=== Task details ===
Wherever a line in the records contains the word "bots", return that line.

=== Supplied material ===

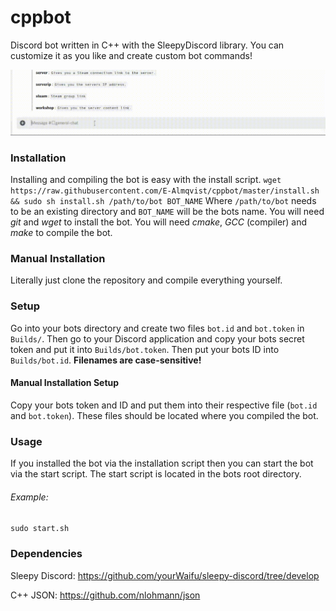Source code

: # cppbot
Discord bot written in C++ with the SleepyDiscord library. You can customize it as you like and
create custom bot commands!

![Bot Demo](demo/discordbot.gif)

### Installation 
Installing and compiling the bot is easy with the install script. 
`wget https://raw.githubusercontent.com/E-Almqvist/cppbot/master/install.sh && sudo sh install.sh /path/to/bot BOT_NAME`
Where `/path/to/bot` needs to be an existing directory and `BOT_NAME` will be the bots name. 
You will need *git* and *wget* to install the bot. You will need *cmake*, *GCC* (compiler) and *make* to compile the bot. 

### Manual Installation
Literally just clone the repository and compile everything yourself. 

### Setup 
Go into your bots directory and create two files `bot.id` and `bot.token` in `Builds/`.
Then go to your Discord application and copy your bots secret token and put it into `Builds/bot.token`.
Then put your bots ID into `Builds/bot.id`. **Filenames are case-sensitive!**

#### Manual Installation Setup
Copy your bots token and ID and put them into their respective file (`bot.id` and `bot.token`).
These files should be located where you compiled the bot.

### Usage
If you installed the bot via the installation script then you can start the bot via the start
script. The start script is located in the bots root directory.
###### Example:
`sudo start.sh`

### Dependencies

Sleepy Discord: https://github.com/yourWaifu/sleepy-discord/tree/develop

C++ JSON: https://github.com/nlohmann/json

=== Output of the task ===
Where `/path/to/bot` needs to be an existing directory and `BOT_NAME` will be the bots name. 
Go into your bots directory and create two files `bot.id` and `bot.token` in `Builds/`.
Then go to your Discord application and copy your bots secret token and put it into `Builds/bot.token`.
Then put your bots ID into `Builds/bot.id`. **Filenames are case-sensitive!**
Copy your bots token and ID and put them into their respective file (`bot.id` and `bot.token`).
script. The start script is located in the bots root directory.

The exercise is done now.